Hierarchical and cybernetic nature of biologic systems and their relevance to homeostatic adaptation to low-level exposures to oxidative stress-inducing agents.

Abstract

During evolution in an aerobic environment, multicellular organisms survived by adaptive responses to both the endogenous oxidative metabolism in the cells of the organism and the chemicals and low-level radiation to which they had been exposed. The defense repertoire exists at all levels of the biological hierarchy--from the molecular and biochemical level to the cellular and tissue level to the organ and organ system level. Cells contain preventive antioxidants to suppress oxidative damage to membranes.

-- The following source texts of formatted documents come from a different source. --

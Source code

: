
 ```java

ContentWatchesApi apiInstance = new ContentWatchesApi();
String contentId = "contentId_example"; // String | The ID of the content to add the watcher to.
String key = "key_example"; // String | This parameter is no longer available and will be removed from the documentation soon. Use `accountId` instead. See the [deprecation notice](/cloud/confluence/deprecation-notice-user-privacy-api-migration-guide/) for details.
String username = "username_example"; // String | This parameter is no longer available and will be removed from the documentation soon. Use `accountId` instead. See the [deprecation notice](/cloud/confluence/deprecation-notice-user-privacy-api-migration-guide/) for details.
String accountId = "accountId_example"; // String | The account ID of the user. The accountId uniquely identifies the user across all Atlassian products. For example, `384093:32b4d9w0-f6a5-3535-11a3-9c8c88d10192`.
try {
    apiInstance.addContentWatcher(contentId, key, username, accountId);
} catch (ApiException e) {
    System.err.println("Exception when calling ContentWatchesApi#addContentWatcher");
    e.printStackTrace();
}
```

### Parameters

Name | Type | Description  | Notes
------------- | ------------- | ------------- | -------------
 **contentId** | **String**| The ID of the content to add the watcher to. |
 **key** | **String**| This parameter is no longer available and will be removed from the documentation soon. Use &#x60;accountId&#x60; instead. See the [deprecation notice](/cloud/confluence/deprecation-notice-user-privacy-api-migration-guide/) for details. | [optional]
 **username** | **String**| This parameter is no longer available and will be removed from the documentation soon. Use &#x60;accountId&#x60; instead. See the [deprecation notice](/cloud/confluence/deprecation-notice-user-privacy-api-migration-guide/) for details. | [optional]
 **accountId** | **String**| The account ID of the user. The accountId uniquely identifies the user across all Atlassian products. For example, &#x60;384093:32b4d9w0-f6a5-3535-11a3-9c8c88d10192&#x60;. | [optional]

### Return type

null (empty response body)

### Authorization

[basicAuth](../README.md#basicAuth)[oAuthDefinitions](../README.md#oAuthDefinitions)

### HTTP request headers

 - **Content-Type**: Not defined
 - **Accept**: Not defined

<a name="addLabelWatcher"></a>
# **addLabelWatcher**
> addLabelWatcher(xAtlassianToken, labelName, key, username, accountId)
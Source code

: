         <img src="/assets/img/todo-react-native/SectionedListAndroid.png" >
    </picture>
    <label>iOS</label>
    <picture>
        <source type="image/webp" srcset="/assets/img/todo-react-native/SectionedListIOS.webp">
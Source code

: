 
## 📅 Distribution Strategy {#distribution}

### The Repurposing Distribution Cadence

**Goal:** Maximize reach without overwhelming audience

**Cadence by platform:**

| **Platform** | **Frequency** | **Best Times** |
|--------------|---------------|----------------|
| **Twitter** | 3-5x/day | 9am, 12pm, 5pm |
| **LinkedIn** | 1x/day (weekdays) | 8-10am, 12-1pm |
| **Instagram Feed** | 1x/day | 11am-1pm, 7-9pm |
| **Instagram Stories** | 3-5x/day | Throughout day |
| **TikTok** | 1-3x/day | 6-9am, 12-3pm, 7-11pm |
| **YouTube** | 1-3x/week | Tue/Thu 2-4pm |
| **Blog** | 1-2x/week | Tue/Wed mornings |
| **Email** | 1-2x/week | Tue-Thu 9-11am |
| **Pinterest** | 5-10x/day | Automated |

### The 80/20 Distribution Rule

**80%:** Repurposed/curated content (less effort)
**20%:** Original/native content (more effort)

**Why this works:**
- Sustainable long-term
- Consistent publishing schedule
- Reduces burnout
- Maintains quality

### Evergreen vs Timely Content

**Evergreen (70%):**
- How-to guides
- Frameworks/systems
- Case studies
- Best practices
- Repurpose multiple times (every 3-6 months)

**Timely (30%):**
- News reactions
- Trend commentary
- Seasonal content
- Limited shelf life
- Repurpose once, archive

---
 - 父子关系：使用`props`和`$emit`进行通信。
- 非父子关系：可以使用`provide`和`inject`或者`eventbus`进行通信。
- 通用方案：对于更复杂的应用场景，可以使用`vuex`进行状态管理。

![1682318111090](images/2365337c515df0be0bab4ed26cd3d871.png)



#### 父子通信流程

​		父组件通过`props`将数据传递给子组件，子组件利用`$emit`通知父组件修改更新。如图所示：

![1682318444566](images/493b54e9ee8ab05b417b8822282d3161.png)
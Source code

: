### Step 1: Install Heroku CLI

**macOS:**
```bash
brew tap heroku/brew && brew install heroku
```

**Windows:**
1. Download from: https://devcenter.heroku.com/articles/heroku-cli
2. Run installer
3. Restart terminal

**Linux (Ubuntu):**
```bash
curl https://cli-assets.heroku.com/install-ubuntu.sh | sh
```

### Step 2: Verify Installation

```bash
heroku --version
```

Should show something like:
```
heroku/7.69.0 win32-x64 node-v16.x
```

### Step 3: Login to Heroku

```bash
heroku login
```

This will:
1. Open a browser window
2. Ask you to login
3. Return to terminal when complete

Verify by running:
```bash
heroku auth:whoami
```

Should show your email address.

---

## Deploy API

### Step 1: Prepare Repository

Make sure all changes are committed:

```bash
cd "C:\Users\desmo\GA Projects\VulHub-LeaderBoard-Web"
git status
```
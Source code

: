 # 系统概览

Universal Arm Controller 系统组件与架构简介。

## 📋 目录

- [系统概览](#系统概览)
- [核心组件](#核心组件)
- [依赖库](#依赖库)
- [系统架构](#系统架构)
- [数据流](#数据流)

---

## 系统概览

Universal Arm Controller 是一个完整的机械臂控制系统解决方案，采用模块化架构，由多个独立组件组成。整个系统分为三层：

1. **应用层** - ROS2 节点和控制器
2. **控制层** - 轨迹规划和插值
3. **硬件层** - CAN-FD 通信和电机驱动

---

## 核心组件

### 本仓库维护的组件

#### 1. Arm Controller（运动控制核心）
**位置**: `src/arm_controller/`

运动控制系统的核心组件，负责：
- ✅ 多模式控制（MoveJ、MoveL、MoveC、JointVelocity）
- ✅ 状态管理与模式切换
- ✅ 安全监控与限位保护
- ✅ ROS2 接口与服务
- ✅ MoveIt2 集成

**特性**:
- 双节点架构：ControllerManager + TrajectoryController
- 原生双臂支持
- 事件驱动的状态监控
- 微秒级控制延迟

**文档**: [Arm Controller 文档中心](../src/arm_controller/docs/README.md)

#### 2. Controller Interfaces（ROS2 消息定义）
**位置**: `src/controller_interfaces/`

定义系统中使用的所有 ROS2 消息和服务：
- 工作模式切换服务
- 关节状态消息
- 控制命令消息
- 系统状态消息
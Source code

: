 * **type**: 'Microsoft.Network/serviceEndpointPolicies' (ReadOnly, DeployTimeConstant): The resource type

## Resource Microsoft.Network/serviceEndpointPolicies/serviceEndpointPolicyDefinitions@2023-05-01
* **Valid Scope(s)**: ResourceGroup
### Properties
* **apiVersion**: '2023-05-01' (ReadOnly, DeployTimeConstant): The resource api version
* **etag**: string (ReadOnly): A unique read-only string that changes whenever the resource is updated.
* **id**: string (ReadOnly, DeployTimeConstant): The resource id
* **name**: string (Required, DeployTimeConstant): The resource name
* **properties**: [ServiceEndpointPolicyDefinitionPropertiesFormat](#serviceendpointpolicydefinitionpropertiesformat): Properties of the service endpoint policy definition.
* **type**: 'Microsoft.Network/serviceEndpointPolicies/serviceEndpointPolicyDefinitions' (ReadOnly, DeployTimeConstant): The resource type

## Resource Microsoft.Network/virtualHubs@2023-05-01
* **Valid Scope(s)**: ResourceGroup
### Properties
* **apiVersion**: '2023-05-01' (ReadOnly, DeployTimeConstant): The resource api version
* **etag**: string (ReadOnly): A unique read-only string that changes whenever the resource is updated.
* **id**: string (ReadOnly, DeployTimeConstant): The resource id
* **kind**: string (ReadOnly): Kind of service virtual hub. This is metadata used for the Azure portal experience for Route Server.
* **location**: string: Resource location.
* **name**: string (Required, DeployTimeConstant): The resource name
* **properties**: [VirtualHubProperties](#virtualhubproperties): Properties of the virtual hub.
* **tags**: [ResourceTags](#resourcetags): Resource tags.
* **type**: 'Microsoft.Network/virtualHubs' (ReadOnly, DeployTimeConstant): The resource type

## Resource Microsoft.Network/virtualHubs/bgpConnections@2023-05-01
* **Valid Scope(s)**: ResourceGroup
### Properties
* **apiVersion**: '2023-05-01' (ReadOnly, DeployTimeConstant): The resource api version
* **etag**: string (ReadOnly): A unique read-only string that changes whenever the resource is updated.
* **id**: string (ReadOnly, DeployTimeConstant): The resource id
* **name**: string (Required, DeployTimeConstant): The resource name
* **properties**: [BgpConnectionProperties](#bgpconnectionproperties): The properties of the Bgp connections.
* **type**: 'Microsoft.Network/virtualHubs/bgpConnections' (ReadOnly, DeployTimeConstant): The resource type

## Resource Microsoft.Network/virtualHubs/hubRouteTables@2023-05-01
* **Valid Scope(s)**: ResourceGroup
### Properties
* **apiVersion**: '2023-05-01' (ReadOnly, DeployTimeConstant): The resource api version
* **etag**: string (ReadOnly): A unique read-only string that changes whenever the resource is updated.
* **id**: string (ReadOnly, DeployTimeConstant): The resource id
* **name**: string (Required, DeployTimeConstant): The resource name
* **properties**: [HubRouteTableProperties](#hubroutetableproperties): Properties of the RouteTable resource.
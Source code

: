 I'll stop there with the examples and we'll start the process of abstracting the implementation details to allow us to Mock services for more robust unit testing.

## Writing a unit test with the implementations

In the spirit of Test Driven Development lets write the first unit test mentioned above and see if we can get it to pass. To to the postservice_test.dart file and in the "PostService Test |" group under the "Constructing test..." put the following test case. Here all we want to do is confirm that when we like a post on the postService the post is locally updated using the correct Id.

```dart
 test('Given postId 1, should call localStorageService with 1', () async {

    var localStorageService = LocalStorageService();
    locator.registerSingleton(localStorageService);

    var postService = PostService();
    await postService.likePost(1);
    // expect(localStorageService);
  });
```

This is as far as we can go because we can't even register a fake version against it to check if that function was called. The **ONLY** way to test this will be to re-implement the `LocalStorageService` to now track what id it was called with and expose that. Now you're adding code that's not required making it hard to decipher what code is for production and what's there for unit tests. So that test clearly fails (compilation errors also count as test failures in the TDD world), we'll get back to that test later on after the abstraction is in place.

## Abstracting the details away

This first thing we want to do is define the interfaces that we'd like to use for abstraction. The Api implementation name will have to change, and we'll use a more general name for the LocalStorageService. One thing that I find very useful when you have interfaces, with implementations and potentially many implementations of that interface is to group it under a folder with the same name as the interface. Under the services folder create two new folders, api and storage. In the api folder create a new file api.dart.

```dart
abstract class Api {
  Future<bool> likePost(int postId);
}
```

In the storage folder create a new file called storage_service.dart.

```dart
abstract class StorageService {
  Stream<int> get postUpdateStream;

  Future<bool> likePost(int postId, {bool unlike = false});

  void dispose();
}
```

Cells also contain proteins and DNA; built-in redundancies for damaged molecules and organelles; tightly coupled redox systems; pools of reductants; antioxidants; DNA repair mechanisms and sensitive sensor molecules such as nuclear factor kappa beta; and signal transduction mechanisms affecting both transcription and post-translational modification of proteins needed to cope with oxidative stress. The biologic consequences of the low-level radiation that exceeds the background level of oxidative damage could be necrosis or apoptosis, cell proliferation, or cell differentiation. These effects are triggered by oxidative stress-induced signal transduction mechanisms--an epigenetic, not genotoxic, process. If the end points of cell proliferation, differentiation, or cell death are not seen at frequencies above background levels in an organism, it is unlikely that low-level radiation would play a role in the multistep processes of chronic diseases such as cancer. The mechanism linked to homeostatic regulation of proliferation and adaptive functions in a multicellular organism could provide protection of any one cell receiving deposited energy by the radiation tract through the sharing of reductants and by triggering apoptosis of target stem cells. Examples of the role of gap junctional intercellular communication in the adaptive response of cells and the bystander effect illustrate how the interaction of cells can modulate the effect of radiation on the single cell.